- [Extracted entries]
=== Section Start ===

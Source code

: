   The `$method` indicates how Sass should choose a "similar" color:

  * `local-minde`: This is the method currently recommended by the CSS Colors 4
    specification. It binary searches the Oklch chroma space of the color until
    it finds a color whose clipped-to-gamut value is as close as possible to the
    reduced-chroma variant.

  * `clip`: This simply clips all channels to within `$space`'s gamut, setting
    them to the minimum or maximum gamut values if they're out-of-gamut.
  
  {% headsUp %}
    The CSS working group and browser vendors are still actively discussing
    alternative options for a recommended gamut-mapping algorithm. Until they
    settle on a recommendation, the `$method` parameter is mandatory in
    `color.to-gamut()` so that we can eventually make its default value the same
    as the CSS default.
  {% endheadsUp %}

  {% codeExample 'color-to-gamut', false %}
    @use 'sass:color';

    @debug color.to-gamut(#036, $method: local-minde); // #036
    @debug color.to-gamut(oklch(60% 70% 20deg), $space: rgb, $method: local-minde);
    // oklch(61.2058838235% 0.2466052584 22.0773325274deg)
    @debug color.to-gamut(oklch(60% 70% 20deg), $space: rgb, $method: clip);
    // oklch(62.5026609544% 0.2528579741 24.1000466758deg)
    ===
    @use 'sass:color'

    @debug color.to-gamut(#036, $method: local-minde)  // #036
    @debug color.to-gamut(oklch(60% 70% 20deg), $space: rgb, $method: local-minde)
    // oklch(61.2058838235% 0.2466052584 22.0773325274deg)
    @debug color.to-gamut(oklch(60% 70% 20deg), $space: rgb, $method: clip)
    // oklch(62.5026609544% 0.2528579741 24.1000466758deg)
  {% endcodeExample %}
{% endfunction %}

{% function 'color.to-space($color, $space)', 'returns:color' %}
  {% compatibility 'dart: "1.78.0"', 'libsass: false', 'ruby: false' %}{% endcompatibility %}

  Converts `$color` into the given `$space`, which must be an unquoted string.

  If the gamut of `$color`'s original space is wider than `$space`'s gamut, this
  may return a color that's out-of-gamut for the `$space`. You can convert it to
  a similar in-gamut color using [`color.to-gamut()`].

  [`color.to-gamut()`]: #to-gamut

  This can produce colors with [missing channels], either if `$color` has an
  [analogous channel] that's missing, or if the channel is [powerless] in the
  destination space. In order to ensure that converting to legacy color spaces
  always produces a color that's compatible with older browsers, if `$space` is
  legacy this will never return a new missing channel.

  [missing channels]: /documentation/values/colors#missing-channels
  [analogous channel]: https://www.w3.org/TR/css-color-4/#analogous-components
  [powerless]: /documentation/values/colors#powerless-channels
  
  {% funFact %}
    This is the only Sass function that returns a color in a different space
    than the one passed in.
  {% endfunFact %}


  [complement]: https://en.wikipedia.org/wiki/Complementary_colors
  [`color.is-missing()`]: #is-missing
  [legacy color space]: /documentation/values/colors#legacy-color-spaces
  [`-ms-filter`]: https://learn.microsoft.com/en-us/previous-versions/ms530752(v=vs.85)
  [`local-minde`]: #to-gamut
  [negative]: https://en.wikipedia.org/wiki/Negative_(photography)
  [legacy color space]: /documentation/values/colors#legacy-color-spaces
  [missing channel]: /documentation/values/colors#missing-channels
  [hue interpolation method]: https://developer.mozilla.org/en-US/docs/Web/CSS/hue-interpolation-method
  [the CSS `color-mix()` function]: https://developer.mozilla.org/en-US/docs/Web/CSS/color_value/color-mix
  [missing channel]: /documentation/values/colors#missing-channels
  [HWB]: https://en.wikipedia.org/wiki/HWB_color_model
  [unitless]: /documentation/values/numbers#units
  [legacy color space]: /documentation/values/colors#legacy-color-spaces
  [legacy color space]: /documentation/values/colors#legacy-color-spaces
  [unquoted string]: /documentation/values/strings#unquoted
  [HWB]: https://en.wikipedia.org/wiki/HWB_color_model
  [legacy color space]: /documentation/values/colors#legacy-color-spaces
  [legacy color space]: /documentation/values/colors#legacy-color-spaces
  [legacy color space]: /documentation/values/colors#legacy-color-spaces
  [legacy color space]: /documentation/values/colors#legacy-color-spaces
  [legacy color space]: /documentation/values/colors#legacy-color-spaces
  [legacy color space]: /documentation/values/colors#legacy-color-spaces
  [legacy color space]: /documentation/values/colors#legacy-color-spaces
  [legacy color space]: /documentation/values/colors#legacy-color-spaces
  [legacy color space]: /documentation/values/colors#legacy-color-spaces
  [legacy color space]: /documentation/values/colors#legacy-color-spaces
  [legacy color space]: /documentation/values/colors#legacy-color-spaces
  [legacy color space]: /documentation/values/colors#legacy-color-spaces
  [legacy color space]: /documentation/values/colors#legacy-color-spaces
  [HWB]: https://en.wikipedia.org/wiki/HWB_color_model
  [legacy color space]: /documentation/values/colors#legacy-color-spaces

=== Section End ===

- [Task goal]
Your reply must consist of the entire listing, repeated word for word.

- [Your solution]
Source code

:   The `$method` indicates how Sass should choose a "similar" color:

  * `local-minde`: This is the method currently recommended by the CSS Colors 4
    specification. It binary searches the Oklch chroma space of the color until
    it finds a color whose clipped-to-gamut value is as close as possible to the
    reduced-chroma variant.

  * `clip`: This simply clips all channels to within `$space`'s gamut, setting
    them to the minimum or maximum gamut values if they're out-of-gamut.
  
  {% headsUp %}
    The CSS working group and browser vendors are still actively discussing
    alternative options for a recommended gamut-mapping algorithm. Until they
    settle on a recommendation, the `$method` parameter is mandatory in
    `color.to-gamut()` so that we can eventually make its default value the same
    as the CSS default.
  {% endheadsUp %}

  {% codeExample 'color-to-gamut', false %}
    @use 'sass:color';

    @debug color.to-gamut(#036, $method: local-minde); // #036
    @debug color.to-gamut(oklch(60% 70% 20deg), $space: rgb, $method: local-minde);
    // oklch(61.2058838235% 0.2466052584 22.0773325274deg)
    @debug color.to-gamut(oklch(60% 70% 20deg), $space: rgb, $method: clip);
    // oklch(62.5026609544% 0.2528579741 24.1000466758deg)
    ===
    @use 'sass:color'

    @debug color.to-gamut(#036, $method: local-minde)  // #036
    @debug color.to-gamut(oklch(60% 70% 20deg), $space: rgb, $method: local-minde)
    // oklch(61.2058838235% 0.2466052584 22.0773325274deg)
    @debug color.to-gamut(oklch(60% 70% 20deg), $space: rgb, $method: clip)
    // oklch(62.5026609544% 0.2528579741 24.1000466758deg)
  {% endcodeExample %}
{% endfunction %}

{% function 'color.to-space($color, $space)', 'returns:color' %}
  {% compatibility 'dart: "1.78.0"', 'libsass: false', 'ruby: false' %}{% endcompatibility %}

  Converts `$color` into the given `$space`, which must be an unquoted string.

  If the gamut of `$color`'s original space is wider than `$space`'s gamut, this
  may return a color that's out-of-gamut for the `$space`. You can convert it to
  a similar in-gamut color using [`color.to-gamut()`].

  [`color.to-gamut()`]: #to-gamut

  This can produce colors with [missing channels], either if `$color` has an
  [analogous channel] that's missing, or if the channel is [powerless] in the
  destination space. In order to ensure that converting to legacy color spaces
  always produces a color that's compatible with older browsers, if `$space` is
  legacy this will never return a new missing channel.

  [missing channels]: /documentation/values/colors#missing-channels
  [analogous channel]: https://www.w3.org/TR/css-color-4/#analogous-components
  [powerless]: /documentation/values/colors#powerless-channels
  
  {% funFact %}
    This is the only Sass function that returns a color in a different space
    than the one passed in.
  {% endfunFact %}


  [complement]: https://en.wikipedia.org/wiki/Complementary_colors
  [`color.is-missing()`]: #is-missing
  [legacy color space]: /documentation/values/colors#legacy-color-spaces
  [`-ms-filter`]: https://learn.microsoft.com/en-us/previous-versions/ms530752(v=vs.85)
  [`local-minde`]: #to-gamut
  [negative]: https://en.wikipedia.org/wiki/Negative_(photography)
  [legacy color space]: /documentation/values/colors#legacy-color-spaces
  [missing channel]: /documentation/values/colors#missing-channels
  [hue interpolation method]: https://developer.mozilla.org/en-US/docs/Web/CSS/hue-interpolation-method
  [the CSS `color-mix()` function]: https://developer.mozilla.org/en-US/docs/Web/CSS/color_value/color-mix
  [missing channel]: /documentation/values/colors#missing-channels
  [HWB]: https://en.wikipedia.org/wiki/HWB_color_model
  [unitless]: /documentation/values/numbers#units
  [legacy color space]: /documentation/values/colors#legacy-color-spaces
  [legacy color space]: /documentation/values/colors#legacy-color-spaces
  [unquoted string]: /documentation/values/strings#unquoted
  [HWB]: https://en.wikipedia.org/wiki/HWB_color_model
  [legacy color space]: /documentation/values/colors#legacy-color-spaces
  [legacy color space]: /documentation/values/colors#legacy-color-spaces
  [legacy color space]: /documentation/values/colors#legacy-color-spaces
  [legacy color space]: /documentation/values/colors#legacy-color-spaces
  [legacy color space]: /documentation/values/colors#legacy-color-spaces
  [legacy color space]: /documentation/values/colors#legacy-color-spaces
  [legacy color space]: /documentation/values/colors#legacy-color-spaces
  [legacy color space]: /documentation/values/colors#legacy-color-spaces
  [legacy color space]: /documentation/values/colors#legacy-color-spaces
  [legacy color space]: /documentation/values/colors#legacy-color-spaces
  [legacy color space]: /documentation/values/colors#legacy-color-spaces
  [legacy color space]: /documentation/values/colors#legacy-color-spaces
  [legacy color space]: /documentation/values/colors#legacy-color-spaces
  [HWB]: https://en.wikipedia.org/wiki/HWB_color_model
  [legacy color space]: /documentation/values/colors#legacy-color-spaces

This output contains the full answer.